Tom Barrack, Great Unifier(!)
He has done what no summit or peace plan could. Turks, Kurds and Arabs now agree on something.
What, in these times, could possibly have brought Turks, Kurds and Arabs into rare agreement?
There is a kind of achievement that eludes negotiators, summits and the whole machinery of regional diplomacy, and Tom Barrack has managed it without appearing to try. The peoples of the region agree on very little, and have spent the better part of a century disagreeing violently. They now hold one thing in common. They cannot stand him.
Oh, the extent of the contempt. Scroll the replies piled beneath any of his posts, if you can spare the time, and you will find dislike in all its variations.
Wallahi maşallah to Barrack. After decades in real estate, he has turned what may prove a brief diplomatic stint into the kind of achievement many diplomats never manage in a lifetime.
Barrack, a Lebanese-American property billionaire, a friend and fundraiser of Donald Trump, and since last year the US ambassador to Turkey and the president’s envoy to Syria, had his brief widened again on 1 June. In a Truth Social post written in the familiar register of personal favour, Trump named him Special Presidential Envoy to Iraq as well, on top of Syria, while keeping him in Ankara and, the president added, with the full backing of the State Department. The appointment formalised something already visible in practice. Barrack is now Washington’s broker across the northern tier of the Middle East, where Turkey, Syria and Iraq are increasingly treated as one connected field, to be arranged from a single desk.
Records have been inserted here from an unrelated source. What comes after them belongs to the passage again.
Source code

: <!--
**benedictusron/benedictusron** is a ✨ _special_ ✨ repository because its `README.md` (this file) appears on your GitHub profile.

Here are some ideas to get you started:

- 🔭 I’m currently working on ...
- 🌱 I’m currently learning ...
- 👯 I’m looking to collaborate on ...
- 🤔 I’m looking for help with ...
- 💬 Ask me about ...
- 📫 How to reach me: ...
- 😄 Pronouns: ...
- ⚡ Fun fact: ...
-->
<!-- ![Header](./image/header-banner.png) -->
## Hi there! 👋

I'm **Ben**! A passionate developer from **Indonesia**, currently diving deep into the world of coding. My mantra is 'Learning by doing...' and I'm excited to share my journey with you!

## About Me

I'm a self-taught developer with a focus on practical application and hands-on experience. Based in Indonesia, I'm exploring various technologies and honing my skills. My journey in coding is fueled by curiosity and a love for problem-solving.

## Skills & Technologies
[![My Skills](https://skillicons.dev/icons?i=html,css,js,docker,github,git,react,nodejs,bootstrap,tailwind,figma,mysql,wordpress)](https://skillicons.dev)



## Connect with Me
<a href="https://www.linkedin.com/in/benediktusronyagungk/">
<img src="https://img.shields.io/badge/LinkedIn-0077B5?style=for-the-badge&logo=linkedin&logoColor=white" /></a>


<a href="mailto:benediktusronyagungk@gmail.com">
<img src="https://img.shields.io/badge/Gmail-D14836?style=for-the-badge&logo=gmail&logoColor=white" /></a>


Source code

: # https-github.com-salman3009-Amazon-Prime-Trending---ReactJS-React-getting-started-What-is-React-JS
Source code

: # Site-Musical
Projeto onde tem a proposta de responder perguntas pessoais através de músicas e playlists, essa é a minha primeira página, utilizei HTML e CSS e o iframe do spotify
In a post marking the new role, he set the doctrine out in his own words.
‘In the tradition of those who have long studied the Levant and Anatolia — Iraq, Syria, and Turkey remain the strategic fulcrum upon which any enduring Middle East stability must pivot. Balancing these three nations requires a single, consistent point of American contact and leverage — transcending tribal, religious, or sectarian differences ... weaving its disparate threads into one coherent tapestry of order and mutual interest.’
That is the spine of the whole controversy. Every group that has dealt with Barrack has heard a version of it, and every one of them has recoiled.
The Barrack Doctrine
The post is only the latest in a long line, and to see why it lands as it does, it helps to know how Barrack talks about the region when he relaxes. ‘There is no Middle East. There are tribes and villages,’ he told reporters last September, explaining that the modern states were lines drawn by Britain and France after 1916. He returns often to Sykes-Picot, the secret 1916 accord by which the two powers carved Ottoman lands into spheres and mandates, and to the Ottoman millet system, the arrangement under which religious communities ran their own affairs with limited autonomy, what the sociologist Karen Barkey calls the empire’s system of diversity management.1
He may have private reasons for the nostalgia, I don’t know. His family came from Zahlé, in what was Ottoman Syria before the new borders made it Lebanon. The worldview is coherent, and it is old. It treats the peoples of the region as communities to be balanced from above rather than as citizens of sovereign states, and it casts the American envoy as the balancing hand. Each faction that has met him has caught that note, and each has heard it strike a different historical wound.
The Kurds heard abandonment. For a decade the Syrian Kurds, organised in the Syrian Democratic Forces (SDF), were Washington’s most effective partner against Islamic State, and they buried thousands for it. On 20 January Barrack announced on X that the group’s original purpose as the main anti-ISIS force had largely expired, and that Damascus was now both willing and able to take over security in the northeast. That Damascus is governed by Ahmed al-Sharaa, a former jihadist commander once on the American wanted list, installed after the fall of Bashar al-Assad and backed throughout by Turkey. Barrack pressed the SDF to fold itself into al-Sharaa’s new army, and when American diplomats on the Syria desk resisted, three of them were reassigned. Mazloum Abdi, the SDF commander, accepted a ceasefire announced on television, travelled to Damascus, and, by one Syrian researcher’s account, found a different document waiting for him and concluded he had been deceived. Barrack called the eventual deal a profound and historic milestone of reconciliation, unity and enduring stability. The Kurds called it what their grandparents would have called it: Betrayal.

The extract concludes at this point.